**SOURCE MATERIAL**.
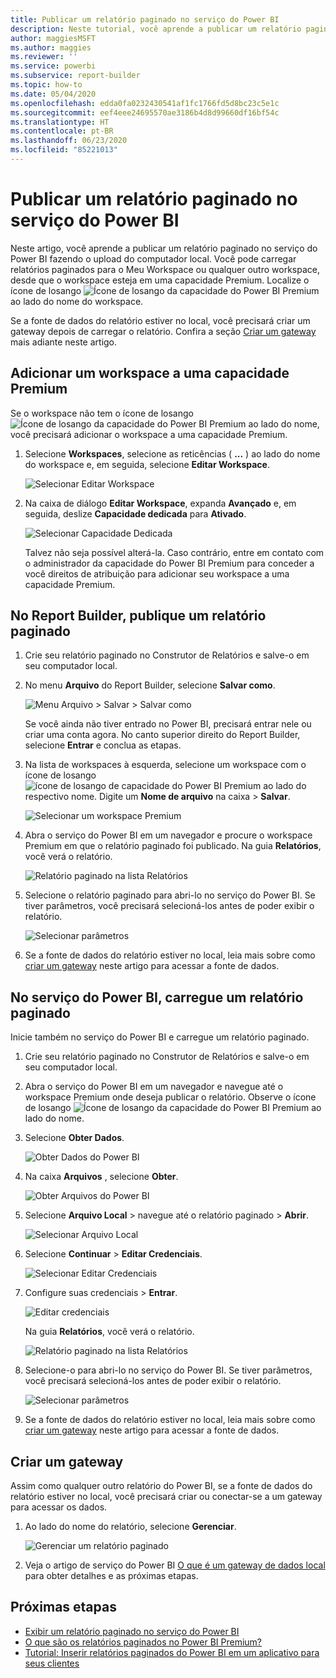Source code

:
```yaml
---
title: Publicar um relatório paginado no serviço do Power BI
description: Neste tutorial, você aprende a publicar um relatório paginado no serviço do Power BI fazendo o upload do computador local.
author: maggiesMSFT
ms.author: maggies
ms.reviewer: ''
ms.service: powerbi
ms.subservice: report-builder
ms.topic: how-to
ms.date: 05/04/2020
ms.openlocfilehash: edda0fa0232430541af1fc1766fd5d8bc23c5e1c
ms.sourcegitcommit: eef4eee24695570ae3186b4d8d99660df16bf54c
ms.translationtype: HT
ms.contentlocale: pt-BR
ms.lasthandoff: 06/23/2020
ms.locfileid: "85221013"
---
```

# <a name="publish-a-paginated-report-to-the-power-bi-service"></a>Publicar um relatório paginado no serviço do Power BI

Neste artigo, você aprende a publicar um relatório paginado no serviço do Power BI fazendo o upload do computador local. Você pode carregar relatórios paginados para o Meu Workspace ou qualquer outro workspace, desde que o workspace esteja em uma capacidade Premium. Localize o ícone de losango ![Ícone de losango da capacidade do Power BI Premium](media/paginated-reports-save-to-power-bi-service/premium-diamond.png) ao lado do nome do workspace. 

Se a fonte de dados do relatório estiver no local, você precisará criar um gateway depois de carregar o relatório. Confira a seção [Criar um gateway](#create-a-gateway) mais adiante neste artigo.

## <a name="add-a-workspace-to-a-premium-capacity"></a>Adicionar um workspace a uma capacidade Premium

Se o workspace não tem o ícone de losango ![Ícone de losango da capacidade do Power BI Premium](media/paginated-reports-save-to-power-bi-service/premium-diamond.png) ao lado do nome, você precisará adicionar o workspace a uma capacidade Premium. 

1. Selecione **Workspaces**, selecione as reticências ( **...** ) ao lado do nome do workspace e, em seguida, selecione **Editar Workspace**.

    ![Selecionar Editar Workspace](media/paginated-reports-save-to-power-bi-service/power-bi-paginated-edit-workspace.png)

1. Na caixa de diálogo **Editar Workspace**, expanda **Avançado** e, em seguida, deslize **Capacidade dedicada** para **Ativado**.

    ![Selecionar Capacidade Dedicada](media/paginated-reports-save-to-power-bi-service/power-bi-paginated-edit-workspace-dialog.png)

   Talvez não seja possível alterá-la. Caso contrário, entre em contato com o administrador da capacidade do Power BI Premium para conceder a você direitos de atribuição para adicionar seu workspace a uma capacidade Premium.

## <a name="from-report-builder-publish-a-paginated-report"></a>No Report Builder, publique um relatório paginado

1. Crie seu relatório paginado no Construtor de Relatórios e salve-o em seu computador local.

1. No menu **Arquivo** do Report Builder, selecione **Salvar como**.

    ![Menu Arquivo > Salvar > Salvar como](media/paginated-reports-save-to-power-bi-service/power-bi-paginated-save-as.png)

    Se você ainda não tiver entrado no Power BI, precisará entrar nele ou criar uma conta agora. No canto superior direito do Report Builder, selecione **Entrar** e conclua as etapas.

2. Na lista de workspaces à esquerda, selecione um workspace com o ícone de losango ![ícone de losango de capacidade do Power BI Premium](media/paginated-reports-save-to-power-bi-service/premium-diamond.png) ao lado do respectivo nome. Digite um **Nome de arquivo** na caixa > **Salvar**. 

    ![Selecionar um workspace Premium](media/paginated-reports-save-to-power-bi-service/power-bi-paginated-select-workspace.png)

4. Abra o serviço do Power BI em um navegador e procure o workspace Premium em que o relatório paginado foi publicado. Na guia **Relatórios**, você verá o relatório.

    ![Relatório paginado na lista Relatórios](media/paginated-reports-save-to-power-bi-service/power-bi-paginated-wwi-report.png)

5. Selecione o relatório paginado para abri-lo no serviço do Power BI. Se tiver parâmetros, você precisará selecioná-los antes de poder exibir o relatório.

    ![Selecionar parâmetros](media/paginated-reports-save-to-power-bi-service/power-bi-paginated-select-parameters.png)

6. Se a fonte de dados do relatório estiver no local, leia mais sobre como [criar um gateway](#create-a-gateway) neste artigo para acessar a fonte de dados.

## <a name="from-the-power-bi-service-upload-a-paginated-report"></a>No serviço do Power BI, carregue um relatório paginado

Inicie também no serviço do Power BI e carregue um relatório paginado.

1. Crie seu relatório paginado no Construtor de Relatórios e salve-o em seu computador local.

1. Abra o serviço do Power BI em um navegador e navegue até o workspace Premium onde deseja publicar o relatório. Observe o ícone de losango ![Ícone de losango da capacidade do Power BI Premium](media/paginated-reports-save-to-power-bi-service/premium-diamond.png) ao lado do nome. 

1. Selecione **Obter Dados**.

    ![Obter Dados do Power BI](media/paginated-reports-save-to-power-bi-service/power-bi-paginated-get-data.png)

1. Na caixa **Arquivos** , selecione **Obter**.

    ![Obter Arquivos do Power BI](media/paginated-reports-save-to-power-bi-service/power-bi-paginated-files-get.png)

1. Selecione **Arquivo Local** > navegue até o relatório paginado > **Abrir**.

    ![Selecionar Arquivo Local](media/paginated-reports-save-to-power-bi-service/power-bi-paginated-local-file.png)

1. Selecione **Continuar** > **Editar Credenciais**.

    ![Selecionar Editar Credenciais](media/paginated-reports-save-to-power-bi-service/power-bi-paginated-select-edit-credentials.png)

1. Configure suas credenciais > **Entrar**.

    ![Editar credenciais](media/paginated-reports-save-to-power-bi-service/power-bi-paginated-credentials.png)

   Na guia **Relatórios**, você verá o relatório.

    ![Relatório paginado na lista Relatórios](media/paginated-reports-save-to-power-bi-service/power-bi-paginated-wwi-report.png)

1. Selecione-o para abri-lo no serviço do Power BI. Se tiver parâmetros, você precisará selecioná-los antes de poder exibir o relatório.
 
    ![Selecionar parâmetros](media/paginated-reports-save-to-power-bi-service/power-bi-paginated-select-parameters.png)

6. Se a fonte de dados do relatório estiver no local, leia mais sobre como [criar um gateway](#create-a-gateway) neste artigo para acessar a fonte de dados.

## <a name="create-a-gateway"></a>Criar um gateway

Assim como qualquer outro relatório do Power BI, se a fonte de dados do relatório estiver no local, você precisará criar ou conectar-se a um gateway para acessar os dados.

1. Ao lado do nome do relatório, selecione **Gerenciar**.

   ![Gerenciar um relatório paginado](media/paginated-reports-save-to-power-bi-service/power-bi-paginated-manage.png)

1. Veja o artigo de serviço do Power BI [O que é um gateway de dados local](../connect-data/service-gateway-onprem.md) para obter detalhes e as próximas etapas.



## <a name="next-steps"></a>Próximas etapas

- [Exibir um relatório paginado no serviço do Power BI](../consumer/paginated-reports-view-power-bi-service.md)
- [O que são os relatórios paginados no Power BI Premium?](paginated-reports-report-builder-power-bi.md)
- [Tutorial: Inserir relatórios paginados do Power BI em um aplicativo para seus clientes](../developer/embedded/embed-paginated-reports-customers.md)
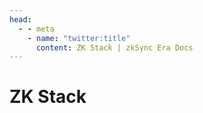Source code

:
 ```yaml
---
head:
  - - meta
    - name: "twitter:title"
      content: ZK Stack | zkSync Era Docs
---
```


# ZK Stack
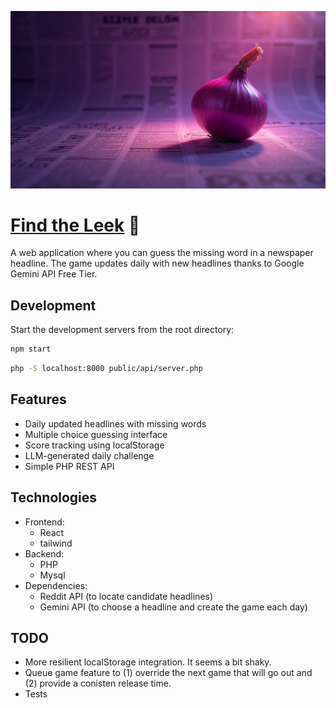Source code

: ![Find the Leek Banner](https://github.com/aarich/headlines/blob/master/public/banner.png?raw=true)

# [Find the Leek](https://leeks.mrarich.com) 🧅

A web application where you can guess the missing word in a newspaper headline. The game updates daily with new headlines thanks to Google Gemini API Free Tier.

## Development

Start the development servers from the root directory:

```bash
npm start
```

```bash
php -S localhost:8000 public/api/server.php
```

## Features

- Daily updated headlines with missing words
- Multiple choice guessing interface
- Score tracking using localStorage
- LLM-generated daily challenge
- Simple PHP REST API

## Technologies

- Frontend:
  - React
  - tailwind
- Backend:
  - PHP
  - Mysql
- Dependencies:
  - Reddit API (to locate candidate headlines)
  - Gemini API (to choose a headline and create the game each day)

## TODO

- More resilient localStorage integration. It seems a bit shaky.
- Queue game feature to (1) override the next game that will go out and (2) provide a conisten release time.
- Tests
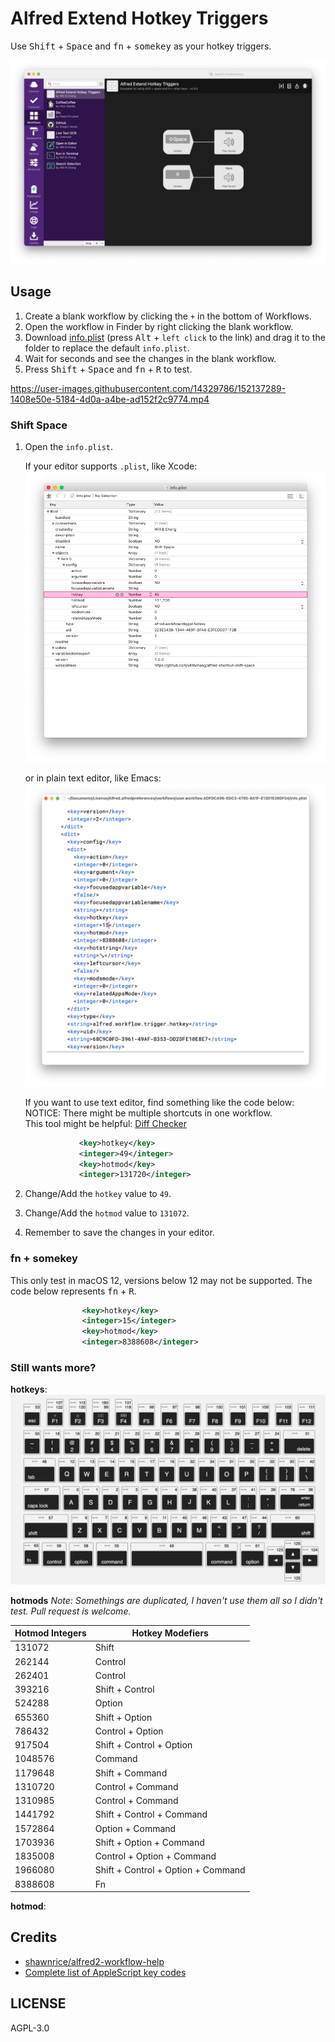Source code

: # Alfred Extend Hotkey Triggers
Use <kbd>Shift</kbd> + <kbd>Space</kbd> and <kbd>fn</kbd> + <kbd>somekey</kbd> as your hotkey triggers.

![showcase](images/showcase.png)

## Usage
1. Create a blank workflow by clicking the `+` in the bottom of Workflows.
2. Open the workflow in Finder by right clicking the blank workflow.
3. Download [info.plist](https://raw.githubusercontent.com/willbchang/alfred-extend-hotkey-triggers/master/info.plist) (press <kbd>Alt</kbd> + `left click` to the link) and drag it to the folder to replace the default `info.plist`.
4. Wait for seconds and see the changes in the blank workflow.
5. Press <kbd>Shift</kbd> + <kbd>Space</kbd> and <kbd>fn</kbd> + <kbd>R</kbd> to test.

https://user-images.githubusercontent.com/14329786/152137289-1408e50e-5184-4d0a-a4be-ad152f2c9774.mp4

### Shift Space
1. Open the `info.plist`.

    If your editor supports `.plist`, like Xcode:
    ![xcode](images/xcode.png)

    or in plain text editor, like Emacs:
    ![emacs](images/emacs.png)

    If you want to use text editor, find something like the code below:<br>
    NOTICE: There might be multiple shortcuts in one workflow.<br>
    This tool might be helpful: [Diff Checker](https://www.diffchecker.com/u6GunNUY)
    ```xml
                <key>hotkey</key>
                <integer>49</integer>
                <key>hotmod</key>
                <integer>131720</integer>
    ```
2. Change/Add the `hotkey` value to `49`.
3. Change/Add the `hotmod` value to `131072`.
4. Remember to save the changes in your editor.

### fn + somekey
This only test in macOS 12, versions below 12 may not be supported.
The code below represents <kbd>fn</kbd> + <kbd>R</kbd>.
```xml
                <key>hotkey</key>
                <integer>15</integer>
                <key>hotmod</key>
                <integer>8388608</integer>
```

### Still wants more?
**hotkeys**:
![hotkeys](images/hotkeys.png)

**hotmods**
*Note: Somethings are duplicated, I haven't use them all so I didn't test. Pull request is welcome.*

| Hotmod Integers | Hotkey Modefiers                   |
|------------------|------------------------------------|
| 131072           | Shift                              |
| 262144           | Control                            |
| 262401           | Control                            |
| 393216           | Shift + Control                    |
| 524288           | Option                             |
| 655360           | Shift + Option                     |
| 786432           | Control + Option                   |
| 917504           | Shift + Control + Option           |
| 1048576          | Command                            |
| 1179648          | Shift + Command                    |
| 1310720          | Control + Command                  |
| 1310985          | Control + Command                  |
| 1441792          | Shift + Control + Command          |
| 1572864          | Option + Command                   |
| 1703936          | Shift + Option + Command           |
| 1835008          | Control + Option + Command         |
| 1966080          | Shift + Control + Option + Command |
| 8388608          | Fn                                 |

**hotmod**:
## Credits
- [shawnrice/alfred2-workflow-help](https://github.com/shawnrice/alfred2-workflow-help/blob/80edd74030c9b4b61c87b5d44387dc56965e805c/help.py#L31-L48)
- [Complete list of AppleScript key codes](https://eastmanreference.com/complete-list-of-applescript-key-codes)

## LICENSE
AGPL-3.0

**TASK ITEM**. Answer with a single number, the count of lines in the data that contain "seguida".

**EXPECTED ANSWER**. 2